Columbia Deputy Police Chief Jason Donjon now counts himself among the select few who have completed the FBI National Academy, as he recently completed that training and brought his newfound expertise back to the Columbia Police Department.
“This was the best (training) I’ve ever had,” Donjon said, noting he was with a group of experienced officers for an extended period of time. “It was great to be able to get away from work.
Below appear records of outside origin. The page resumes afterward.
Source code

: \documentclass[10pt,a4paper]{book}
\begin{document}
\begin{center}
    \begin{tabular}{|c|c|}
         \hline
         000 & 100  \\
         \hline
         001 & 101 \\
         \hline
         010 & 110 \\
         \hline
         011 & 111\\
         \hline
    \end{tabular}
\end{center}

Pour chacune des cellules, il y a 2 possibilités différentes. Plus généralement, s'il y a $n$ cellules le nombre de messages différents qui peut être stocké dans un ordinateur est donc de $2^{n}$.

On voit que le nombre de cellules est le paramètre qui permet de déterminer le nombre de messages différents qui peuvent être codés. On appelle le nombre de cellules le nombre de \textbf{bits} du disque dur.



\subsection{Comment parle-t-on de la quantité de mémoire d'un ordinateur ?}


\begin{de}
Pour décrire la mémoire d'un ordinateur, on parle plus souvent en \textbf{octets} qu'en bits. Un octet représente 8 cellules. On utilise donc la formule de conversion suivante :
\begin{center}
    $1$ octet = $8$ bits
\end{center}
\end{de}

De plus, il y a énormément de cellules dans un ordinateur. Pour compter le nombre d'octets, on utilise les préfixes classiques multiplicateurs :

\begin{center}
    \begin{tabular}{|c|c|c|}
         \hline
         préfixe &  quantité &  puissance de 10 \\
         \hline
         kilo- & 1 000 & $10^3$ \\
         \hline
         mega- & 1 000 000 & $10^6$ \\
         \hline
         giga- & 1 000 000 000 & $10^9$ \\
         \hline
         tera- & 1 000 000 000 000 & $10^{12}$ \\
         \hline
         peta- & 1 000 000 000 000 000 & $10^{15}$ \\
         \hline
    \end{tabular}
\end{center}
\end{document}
I could see email of what was going on, but it was nice to get away and focus on the training.”
Founded in 1935, the FBINA is a professional course of study for U.S. and international law enforcement managers who demonstrate leadership qualities.
The 10-week program provides coursework on topics like intelligence theory, terrorism, management science, law, behavioral science, law enforcement communication and forensic science.
The goal of the academy, according to its website, is “to improve the administration of justice in police departments and agencies… and to raise law enforcement standards, knowledge and cooperation worldwide.”
Law enforcement officers ranked higher than sergeant can participate in the academy by invitation only, and they only receive an invitation after being nominated by a superior officer.
Donjon first applied for the academy three years ago, but was only accepted in the fall.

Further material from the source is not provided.